Records drawn from a dataset
-- -- --
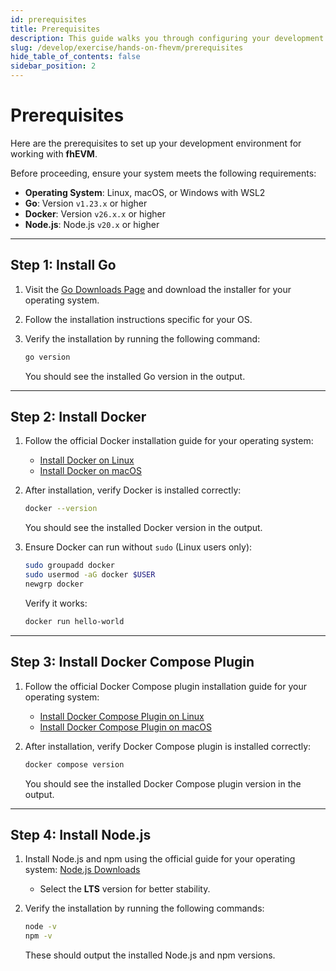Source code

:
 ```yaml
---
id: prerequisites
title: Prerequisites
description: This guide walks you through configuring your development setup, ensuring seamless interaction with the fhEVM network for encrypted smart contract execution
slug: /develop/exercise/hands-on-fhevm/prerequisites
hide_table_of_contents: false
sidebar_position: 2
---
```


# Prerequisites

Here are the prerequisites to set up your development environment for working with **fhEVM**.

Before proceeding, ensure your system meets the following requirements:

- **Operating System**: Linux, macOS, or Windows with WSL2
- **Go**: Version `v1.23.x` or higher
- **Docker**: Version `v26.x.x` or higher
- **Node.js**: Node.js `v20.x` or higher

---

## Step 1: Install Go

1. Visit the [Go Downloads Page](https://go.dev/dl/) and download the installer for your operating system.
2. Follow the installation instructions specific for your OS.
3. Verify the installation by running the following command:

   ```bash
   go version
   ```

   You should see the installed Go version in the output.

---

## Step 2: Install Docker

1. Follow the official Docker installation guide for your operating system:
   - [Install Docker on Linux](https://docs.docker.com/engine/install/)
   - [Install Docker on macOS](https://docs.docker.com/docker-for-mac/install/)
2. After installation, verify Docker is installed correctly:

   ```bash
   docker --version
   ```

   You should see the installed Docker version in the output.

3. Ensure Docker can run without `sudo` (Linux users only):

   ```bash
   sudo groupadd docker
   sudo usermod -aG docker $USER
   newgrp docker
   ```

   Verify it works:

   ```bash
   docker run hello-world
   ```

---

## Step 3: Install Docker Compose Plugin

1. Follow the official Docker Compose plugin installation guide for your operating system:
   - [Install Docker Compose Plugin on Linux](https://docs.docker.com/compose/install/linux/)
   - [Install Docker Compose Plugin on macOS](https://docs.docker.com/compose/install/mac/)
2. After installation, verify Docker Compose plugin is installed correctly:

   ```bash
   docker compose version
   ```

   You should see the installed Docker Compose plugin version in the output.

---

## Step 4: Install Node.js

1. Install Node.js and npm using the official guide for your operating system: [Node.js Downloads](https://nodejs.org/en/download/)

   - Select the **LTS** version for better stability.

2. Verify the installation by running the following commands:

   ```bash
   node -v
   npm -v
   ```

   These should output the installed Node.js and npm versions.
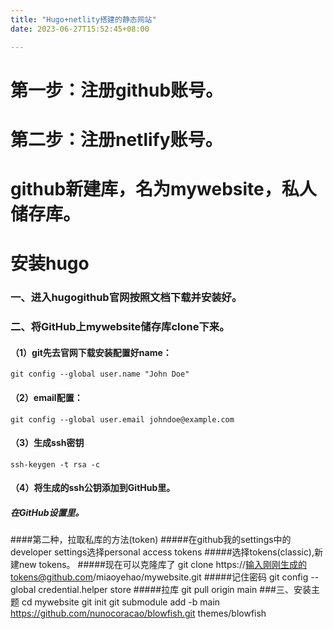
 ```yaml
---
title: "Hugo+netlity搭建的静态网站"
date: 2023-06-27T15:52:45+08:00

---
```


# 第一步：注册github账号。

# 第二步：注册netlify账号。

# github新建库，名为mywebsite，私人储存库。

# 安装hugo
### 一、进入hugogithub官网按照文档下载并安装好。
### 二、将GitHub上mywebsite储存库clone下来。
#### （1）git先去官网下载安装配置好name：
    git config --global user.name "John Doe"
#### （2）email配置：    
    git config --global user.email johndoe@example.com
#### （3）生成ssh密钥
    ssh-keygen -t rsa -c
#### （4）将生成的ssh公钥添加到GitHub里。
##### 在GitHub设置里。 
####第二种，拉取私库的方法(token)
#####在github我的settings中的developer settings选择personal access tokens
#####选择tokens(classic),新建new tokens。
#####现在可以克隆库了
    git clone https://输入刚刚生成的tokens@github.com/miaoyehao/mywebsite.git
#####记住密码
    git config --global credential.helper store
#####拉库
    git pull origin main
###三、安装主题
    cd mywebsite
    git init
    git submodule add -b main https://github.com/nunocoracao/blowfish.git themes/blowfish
-- -- --
• PROBLEM DESCRIPTION: Every line above that includes the word "global" must appear in the answer.

• RESULT:
    git config --global user.name "John Doe"
    git config --global user.email johndoe@example.com
    git config --global credential.helper store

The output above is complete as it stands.